Sidney William "Sid" Rawle (1 October 1945 – 31 August 2010) was a British campaigner for peace and land rights, free festival organiser, and a former leader of the London squatters movement. Rawle was known to British tabloid journalists as 'The King of the Hippies', not a title he ever claimed for himself, but one that he did eventually co-opt for his unpublished autobiography.

He was born at Bridgwater, Somerset, and was the son of a horse-dealer on Exmoor, known to locals as "Dealer Rawle". His parents separated when he was a child. He was raised by his father and educated at Exton Village School and Minehead Comprehensive School. Dyslexia hampered his education, leading to him dropping out of school.

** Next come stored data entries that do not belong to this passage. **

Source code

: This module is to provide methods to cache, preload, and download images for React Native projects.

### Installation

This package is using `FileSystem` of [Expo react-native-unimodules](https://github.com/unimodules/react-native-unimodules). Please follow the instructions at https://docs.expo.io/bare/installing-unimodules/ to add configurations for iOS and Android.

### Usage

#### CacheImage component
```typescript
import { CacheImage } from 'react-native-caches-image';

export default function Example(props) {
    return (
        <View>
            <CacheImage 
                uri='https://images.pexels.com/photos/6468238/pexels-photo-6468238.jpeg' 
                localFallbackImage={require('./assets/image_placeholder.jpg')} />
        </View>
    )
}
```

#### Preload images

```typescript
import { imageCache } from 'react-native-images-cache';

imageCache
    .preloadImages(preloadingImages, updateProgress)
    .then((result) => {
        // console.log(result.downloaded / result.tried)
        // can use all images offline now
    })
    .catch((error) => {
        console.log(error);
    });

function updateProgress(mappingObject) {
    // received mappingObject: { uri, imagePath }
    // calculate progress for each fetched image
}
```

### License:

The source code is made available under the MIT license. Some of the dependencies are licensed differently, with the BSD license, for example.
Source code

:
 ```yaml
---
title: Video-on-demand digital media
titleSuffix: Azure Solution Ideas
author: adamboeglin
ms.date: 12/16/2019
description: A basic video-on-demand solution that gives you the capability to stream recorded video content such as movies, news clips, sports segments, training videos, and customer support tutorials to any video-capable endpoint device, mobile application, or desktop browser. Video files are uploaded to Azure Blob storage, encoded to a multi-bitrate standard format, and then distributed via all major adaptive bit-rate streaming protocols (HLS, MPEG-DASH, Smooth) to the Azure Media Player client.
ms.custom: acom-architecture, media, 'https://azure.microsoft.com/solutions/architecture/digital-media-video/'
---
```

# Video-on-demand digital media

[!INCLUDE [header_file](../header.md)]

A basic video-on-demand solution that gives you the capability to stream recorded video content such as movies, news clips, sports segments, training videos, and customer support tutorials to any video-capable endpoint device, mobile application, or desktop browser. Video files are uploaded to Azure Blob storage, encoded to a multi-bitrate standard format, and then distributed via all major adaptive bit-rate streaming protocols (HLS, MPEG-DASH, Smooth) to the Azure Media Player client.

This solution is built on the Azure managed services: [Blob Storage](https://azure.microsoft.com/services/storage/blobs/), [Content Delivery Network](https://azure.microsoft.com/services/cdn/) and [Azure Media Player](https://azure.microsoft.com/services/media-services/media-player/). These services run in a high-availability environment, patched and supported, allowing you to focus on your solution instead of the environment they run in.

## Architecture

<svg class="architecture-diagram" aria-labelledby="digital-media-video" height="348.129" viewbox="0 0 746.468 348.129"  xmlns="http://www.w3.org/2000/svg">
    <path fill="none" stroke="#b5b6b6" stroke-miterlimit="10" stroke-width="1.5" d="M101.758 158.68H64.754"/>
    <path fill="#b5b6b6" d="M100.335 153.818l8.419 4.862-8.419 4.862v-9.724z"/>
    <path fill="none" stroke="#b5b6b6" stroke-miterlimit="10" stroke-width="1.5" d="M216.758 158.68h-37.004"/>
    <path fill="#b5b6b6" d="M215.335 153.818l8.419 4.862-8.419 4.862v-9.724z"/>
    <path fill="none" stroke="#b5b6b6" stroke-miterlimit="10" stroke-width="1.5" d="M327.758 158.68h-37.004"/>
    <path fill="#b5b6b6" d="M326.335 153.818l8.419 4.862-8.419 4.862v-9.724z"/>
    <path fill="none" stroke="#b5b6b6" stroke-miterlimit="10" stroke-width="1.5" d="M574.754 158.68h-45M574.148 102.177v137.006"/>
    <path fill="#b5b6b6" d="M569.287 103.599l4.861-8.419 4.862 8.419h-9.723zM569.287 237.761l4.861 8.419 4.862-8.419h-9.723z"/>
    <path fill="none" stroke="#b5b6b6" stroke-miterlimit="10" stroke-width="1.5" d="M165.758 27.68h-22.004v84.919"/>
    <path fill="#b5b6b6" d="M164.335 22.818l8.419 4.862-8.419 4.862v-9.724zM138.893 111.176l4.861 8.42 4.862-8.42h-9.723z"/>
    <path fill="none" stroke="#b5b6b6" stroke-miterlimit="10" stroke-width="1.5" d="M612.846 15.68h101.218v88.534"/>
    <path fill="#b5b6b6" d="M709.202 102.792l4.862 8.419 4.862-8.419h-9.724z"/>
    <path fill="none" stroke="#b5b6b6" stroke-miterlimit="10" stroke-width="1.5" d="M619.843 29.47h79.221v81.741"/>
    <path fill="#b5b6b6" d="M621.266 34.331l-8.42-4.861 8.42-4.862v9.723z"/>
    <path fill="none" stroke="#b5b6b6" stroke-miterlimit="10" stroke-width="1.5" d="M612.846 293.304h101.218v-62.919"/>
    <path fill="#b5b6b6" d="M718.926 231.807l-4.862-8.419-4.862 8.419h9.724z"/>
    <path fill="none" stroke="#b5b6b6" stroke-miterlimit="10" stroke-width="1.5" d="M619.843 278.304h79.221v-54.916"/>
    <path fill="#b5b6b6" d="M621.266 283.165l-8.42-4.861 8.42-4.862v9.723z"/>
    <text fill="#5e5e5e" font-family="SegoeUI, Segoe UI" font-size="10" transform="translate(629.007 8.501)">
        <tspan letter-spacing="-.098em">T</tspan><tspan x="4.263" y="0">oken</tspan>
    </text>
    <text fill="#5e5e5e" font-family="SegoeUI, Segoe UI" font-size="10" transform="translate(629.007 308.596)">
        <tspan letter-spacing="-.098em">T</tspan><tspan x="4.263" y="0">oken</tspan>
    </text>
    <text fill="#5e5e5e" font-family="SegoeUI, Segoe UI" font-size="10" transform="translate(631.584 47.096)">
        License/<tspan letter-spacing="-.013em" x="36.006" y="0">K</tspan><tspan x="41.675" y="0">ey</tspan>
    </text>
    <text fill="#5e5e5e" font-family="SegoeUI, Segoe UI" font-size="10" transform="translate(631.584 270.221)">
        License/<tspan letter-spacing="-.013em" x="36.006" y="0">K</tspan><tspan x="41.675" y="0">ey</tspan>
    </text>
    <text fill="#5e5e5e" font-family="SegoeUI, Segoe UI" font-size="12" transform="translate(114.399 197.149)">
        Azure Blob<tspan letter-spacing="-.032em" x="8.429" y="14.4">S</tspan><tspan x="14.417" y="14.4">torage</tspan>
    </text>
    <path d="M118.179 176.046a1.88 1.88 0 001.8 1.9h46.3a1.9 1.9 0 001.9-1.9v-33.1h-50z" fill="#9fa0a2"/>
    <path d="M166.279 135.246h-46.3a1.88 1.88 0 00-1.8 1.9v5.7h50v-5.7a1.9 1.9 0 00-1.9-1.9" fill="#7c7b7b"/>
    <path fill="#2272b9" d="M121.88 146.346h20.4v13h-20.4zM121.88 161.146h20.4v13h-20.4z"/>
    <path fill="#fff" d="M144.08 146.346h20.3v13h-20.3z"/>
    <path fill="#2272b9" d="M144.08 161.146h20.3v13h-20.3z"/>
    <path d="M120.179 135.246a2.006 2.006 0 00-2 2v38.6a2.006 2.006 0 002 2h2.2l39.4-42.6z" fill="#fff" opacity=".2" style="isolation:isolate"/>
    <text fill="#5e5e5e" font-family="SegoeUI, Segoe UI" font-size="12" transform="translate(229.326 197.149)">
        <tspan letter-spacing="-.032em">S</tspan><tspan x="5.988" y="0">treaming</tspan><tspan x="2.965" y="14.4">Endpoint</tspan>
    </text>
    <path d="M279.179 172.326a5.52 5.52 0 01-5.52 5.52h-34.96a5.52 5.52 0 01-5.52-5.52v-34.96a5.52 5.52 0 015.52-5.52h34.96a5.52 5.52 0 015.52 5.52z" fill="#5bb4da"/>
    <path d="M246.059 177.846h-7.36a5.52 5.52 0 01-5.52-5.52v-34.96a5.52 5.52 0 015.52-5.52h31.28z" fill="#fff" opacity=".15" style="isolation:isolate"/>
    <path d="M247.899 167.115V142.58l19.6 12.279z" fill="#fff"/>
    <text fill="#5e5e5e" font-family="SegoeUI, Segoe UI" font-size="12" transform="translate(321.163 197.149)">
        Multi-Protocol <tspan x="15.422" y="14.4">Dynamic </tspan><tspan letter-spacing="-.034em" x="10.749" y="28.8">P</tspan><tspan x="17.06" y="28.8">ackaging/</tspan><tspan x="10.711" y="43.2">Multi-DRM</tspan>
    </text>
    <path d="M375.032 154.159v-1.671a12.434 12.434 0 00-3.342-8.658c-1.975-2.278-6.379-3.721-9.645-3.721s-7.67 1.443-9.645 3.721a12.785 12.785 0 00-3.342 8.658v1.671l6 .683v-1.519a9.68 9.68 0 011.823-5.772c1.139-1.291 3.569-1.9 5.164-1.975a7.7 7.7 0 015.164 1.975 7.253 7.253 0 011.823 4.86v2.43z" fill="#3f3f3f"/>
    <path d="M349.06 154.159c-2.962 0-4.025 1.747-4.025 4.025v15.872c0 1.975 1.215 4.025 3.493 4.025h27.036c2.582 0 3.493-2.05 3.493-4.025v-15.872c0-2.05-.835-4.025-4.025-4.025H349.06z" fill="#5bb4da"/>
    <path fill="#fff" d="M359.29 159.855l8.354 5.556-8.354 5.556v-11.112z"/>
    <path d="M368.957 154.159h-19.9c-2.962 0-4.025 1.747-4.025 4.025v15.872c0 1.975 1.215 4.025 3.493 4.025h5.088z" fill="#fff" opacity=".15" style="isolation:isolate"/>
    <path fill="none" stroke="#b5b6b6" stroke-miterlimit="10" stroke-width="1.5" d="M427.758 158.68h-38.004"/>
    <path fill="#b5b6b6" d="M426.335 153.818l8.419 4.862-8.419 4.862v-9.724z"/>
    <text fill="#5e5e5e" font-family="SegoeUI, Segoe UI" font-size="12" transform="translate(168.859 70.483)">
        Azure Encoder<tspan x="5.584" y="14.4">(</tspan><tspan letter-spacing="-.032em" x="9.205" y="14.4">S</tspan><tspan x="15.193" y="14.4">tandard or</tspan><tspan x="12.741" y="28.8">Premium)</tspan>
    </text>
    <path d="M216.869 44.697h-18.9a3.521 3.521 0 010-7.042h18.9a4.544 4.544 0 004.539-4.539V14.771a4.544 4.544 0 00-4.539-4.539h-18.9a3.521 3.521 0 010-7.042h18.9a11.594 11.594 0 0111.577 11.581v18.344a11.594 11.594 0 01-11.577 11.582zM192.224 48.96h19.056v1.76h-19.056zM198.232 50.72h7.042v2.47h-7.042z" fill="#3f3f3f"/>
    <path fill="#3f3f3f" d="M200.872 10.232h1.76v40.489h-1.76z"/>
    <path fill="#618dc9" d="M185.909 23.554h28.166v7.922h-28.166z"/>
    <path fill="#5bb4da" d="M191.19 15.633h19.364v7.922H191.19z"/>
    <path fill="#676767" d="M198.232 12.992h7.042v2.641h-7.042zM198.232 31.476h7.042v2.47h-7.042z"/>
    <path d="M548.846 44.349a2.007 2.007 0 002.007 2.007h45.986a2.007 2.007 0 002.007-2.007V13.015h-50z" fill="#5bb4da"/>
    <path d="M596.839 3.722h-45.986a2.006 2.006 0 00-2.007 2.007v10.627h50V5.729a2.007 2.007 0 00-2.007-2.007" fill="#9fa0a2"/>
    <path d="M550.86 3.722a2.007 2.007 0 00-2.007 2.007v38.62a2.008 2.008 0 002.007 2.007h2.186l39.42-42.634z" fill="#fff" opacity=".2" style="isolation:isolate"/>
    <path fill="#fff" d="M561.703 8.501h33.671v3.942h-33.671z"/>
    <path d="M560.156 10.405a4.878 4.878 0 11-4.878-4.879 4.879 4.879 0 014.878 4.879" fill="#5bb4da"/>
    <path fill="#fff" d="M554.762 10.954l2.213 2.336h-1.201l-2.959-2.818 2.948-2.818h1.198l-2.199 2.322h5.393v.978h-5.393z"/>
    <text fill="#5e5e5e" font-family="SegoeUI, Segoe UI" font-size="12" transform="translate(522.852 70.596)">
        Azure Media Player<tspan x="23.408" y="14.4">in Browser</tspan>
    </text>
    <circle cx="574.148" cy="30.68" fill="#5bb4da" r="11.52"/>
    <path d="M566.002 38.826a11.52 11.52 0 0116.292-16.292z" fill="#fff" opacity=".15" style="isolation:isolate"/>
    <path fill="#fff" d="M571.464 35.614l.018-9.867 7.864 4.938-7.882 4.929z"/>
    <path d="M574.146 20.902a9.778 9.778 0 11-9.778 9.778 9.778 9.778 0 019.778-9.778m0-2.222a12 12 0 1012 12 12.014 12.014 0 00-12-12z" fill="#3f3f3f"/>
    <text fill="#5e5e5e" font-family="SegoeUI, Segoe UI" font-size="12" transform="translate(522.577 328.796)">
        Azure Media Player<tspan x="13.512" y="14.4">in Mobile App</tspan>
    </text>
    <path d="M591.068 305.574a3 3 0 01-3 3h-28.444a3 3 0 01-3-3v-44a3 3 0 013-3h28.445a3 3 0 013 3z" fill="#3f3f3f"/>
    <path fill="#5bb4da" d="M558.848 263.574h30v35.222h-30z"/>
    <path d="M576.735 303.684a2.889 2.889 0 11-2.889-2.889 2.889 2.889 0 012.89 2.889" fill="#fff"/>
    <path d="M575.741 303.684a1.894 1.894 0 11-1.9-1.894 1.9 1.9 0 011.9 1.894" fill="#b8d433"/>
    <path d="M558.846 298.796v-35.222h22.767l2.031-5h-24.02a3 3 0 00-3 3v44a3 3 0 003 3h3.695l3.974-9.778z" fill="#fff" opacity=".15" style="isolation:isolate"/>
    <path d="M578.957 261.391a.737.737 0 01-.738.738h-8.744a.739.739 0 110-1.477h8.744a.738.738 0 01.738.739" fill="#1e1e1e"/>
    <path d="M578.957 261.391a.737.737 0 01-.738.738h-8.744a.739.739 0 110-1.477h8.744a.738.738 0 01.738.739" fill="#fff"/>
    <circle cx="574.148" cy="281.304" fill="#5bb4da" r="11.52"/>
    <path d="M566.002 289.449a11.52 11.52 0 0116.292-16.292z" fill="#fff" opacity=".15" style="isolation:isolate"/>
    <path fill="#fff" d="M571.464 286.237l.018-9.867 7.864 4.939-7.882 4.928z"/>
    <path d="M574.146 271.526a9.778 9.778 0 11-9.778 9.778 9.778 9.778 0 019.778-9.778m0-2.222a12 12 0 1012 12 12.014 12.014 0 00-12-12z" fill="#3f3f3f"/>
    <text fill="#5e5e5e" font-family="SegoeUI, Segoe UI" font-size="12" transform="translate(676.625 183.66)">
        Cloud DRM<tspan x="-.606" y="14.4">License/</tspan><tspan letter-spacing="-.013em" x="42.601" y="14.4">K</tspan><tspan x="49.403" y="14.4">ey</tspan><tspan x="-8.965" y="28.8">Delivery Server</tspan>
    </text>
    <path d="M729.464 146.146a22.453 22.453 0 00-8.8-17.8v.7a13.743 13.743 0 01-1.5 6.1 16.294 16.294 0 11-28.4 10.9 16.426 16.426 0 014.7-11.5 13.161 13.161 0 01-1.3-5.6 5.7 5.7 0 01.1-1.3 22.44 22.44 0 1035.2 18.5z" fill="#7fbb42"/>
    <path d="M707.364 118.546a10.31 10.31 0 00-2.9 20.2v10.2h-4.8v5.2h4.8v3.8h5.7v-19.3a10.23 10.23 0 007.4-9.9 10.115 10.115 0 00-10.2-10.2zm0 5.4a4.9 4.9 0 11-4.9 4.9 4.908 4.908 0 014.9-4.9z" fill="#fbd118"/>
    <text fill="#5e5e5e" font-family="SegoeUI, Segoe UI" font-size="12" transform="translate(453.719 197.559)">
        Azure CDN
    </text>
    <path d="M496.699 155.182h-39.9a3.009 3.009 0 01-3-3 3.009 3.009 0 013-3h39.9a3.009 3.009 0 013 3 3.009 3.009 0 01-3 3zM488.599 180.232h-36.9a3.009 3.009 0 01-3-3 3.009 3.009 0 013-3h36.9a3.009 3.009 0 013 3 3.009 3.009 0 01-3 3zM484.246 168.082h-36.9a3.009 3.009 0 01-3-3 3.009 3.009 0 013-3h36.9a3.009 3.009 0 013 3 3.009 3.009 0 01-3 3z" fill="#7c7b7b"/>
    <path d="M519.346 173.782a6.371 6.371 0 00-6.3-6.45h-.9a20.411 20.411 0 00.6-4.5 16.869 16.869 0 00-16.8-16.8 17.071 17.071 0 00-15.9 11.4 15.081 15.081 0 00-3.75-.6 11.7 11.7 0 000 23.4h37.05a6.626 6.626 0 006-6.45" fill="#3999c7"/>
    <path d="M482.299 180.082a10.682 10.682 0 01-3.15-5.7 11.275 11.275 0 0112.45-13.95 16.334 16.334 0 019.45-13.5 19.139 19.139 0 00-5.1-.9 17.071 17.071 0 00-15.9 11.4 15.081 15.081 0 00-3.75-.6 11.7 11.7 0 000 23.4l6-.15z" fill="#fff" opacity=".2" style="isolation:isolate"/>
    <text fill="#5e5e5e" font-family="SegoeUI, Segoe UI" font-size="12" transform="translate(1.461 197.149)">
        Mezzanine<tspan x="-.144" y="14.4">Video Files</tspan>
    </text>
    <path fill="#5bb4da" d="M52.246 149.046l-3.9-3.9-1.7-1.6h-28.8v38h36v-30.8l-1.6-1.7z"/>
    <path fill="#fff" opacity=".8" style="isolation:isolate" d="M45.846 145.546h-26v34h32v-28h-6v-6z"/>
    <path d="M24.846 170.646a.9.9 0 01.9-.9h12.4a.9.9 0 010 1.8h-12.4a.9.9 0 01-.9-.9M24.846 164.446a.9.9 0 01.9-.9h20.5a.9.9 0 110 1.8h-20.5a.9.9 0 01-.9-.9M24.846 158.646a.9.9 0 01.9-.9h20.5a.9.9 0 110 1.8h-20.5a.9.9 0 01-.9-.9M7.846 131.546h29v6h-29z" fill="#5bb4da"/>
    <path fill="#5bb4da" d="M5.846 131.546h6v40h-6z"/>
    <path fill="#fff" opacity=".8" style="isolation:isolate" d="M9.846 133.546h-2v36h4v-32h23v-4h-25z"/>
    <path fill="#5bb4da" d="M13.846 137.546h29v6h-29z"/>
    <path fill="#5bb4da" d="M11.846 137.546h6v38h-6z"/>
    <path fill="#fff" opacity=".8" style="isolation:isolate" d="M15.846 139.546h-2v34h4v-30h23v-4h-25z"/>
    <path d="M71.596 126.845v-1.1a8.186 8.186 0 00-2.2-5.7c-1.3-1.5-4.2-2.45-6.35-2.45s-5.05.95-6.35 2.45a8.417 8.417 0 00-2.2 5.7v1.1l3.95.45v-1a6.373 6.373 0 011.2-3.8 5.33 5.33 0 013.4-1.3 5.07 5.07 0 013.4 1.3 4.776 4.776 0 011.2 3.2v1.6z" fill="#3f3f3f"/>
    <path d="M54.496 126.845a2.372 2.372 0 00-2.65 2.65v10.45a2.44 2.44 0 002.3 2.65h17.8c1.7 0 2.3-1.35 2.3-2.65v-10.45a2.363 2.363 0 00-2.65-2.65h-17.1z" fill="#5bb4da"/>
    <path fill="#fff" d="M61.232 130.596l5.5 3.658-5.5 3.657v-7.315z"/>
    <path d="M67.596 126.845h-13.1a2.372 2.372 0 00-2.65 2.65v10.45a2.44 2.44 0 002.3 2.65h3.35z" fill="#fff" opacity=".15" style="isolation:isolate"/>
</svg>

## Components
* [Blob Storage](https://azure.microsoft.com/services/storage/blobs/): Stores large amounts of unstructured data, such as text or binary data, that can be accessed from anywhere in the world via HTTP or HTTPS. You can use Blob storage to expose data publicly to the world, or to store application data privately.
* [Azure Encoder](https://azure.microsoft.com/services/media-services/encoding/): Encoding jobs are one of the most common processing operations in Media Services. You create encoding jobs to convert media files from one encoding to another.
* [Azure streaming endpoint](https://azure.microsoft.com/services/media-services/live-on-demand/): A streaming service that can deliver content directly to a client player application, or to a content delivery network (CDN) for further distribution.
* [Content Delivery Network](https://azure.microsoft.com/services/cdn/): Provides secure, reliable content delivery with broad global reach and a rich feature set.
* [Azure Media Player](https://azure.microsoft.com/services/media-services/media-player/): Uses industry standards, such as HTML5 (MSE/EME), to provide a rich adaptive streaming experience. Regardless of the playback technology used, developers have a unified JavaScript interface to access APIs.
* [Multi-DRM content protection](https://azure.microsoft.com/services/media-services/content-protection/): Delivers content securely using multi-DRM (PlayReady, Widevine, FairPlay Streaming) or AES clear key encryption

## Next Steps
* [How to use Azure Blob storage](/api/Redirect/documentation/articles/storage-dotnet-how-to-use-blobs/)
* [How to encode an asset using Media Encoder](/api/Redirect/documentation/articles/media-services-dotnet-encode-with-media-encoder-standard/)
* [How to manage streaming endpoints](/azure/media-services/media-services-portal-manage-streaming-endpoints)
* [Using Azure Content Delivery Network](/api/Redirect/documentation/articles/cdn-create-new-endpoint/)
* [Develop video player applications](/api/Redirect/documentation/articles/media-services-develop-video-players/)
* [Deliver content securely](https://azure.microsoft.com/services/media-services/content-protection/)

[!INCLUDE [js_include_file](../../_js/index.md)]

He then lived for a time with his mother in Slough, where he worked as a park attendant, became active in his trade union and radical politics, and organised a strike in a local factory and a love-in in the municipal gardens.

After spending some time in St Ives, Cornwall, in the mid-1960s, he moved to London and became involved in the alternative scene. He was noted in those circles for his refusal to take drugs. Initially involved with a group called Tribe Of The Sun, he formed the Hyde Park Diggers who campaigned on the issues of land use and land ownership, concerns that were central to the rest of his life's actions. He formed the Digger Action Movement, with Barry Norcott and John Gillatt, which brought him into contact with John Lennon.

During the early 1960s, Rawle became increasingly involved in the London squatting scene (living for a period in a recently vacated vicarage in Gospel Oak). In 1969, he was one of the squatters of the London Street Commune who occupied a 100-room mansion at 144 Piccadilly and had to be evicted by Police. He was also involved in the free festival movement, as an organiser of the Windsor Free Festivals, and the 1974 Stonehenge Festival. After re-printing, as publisher of International Times, an article similar to the leaflet which had led to the imprisonment of Windsor Free Festival organiser Bill 'Ubi' Dwyer, Rawle was himself jailed for three months in 1975 to prevent him publicising that year's festival.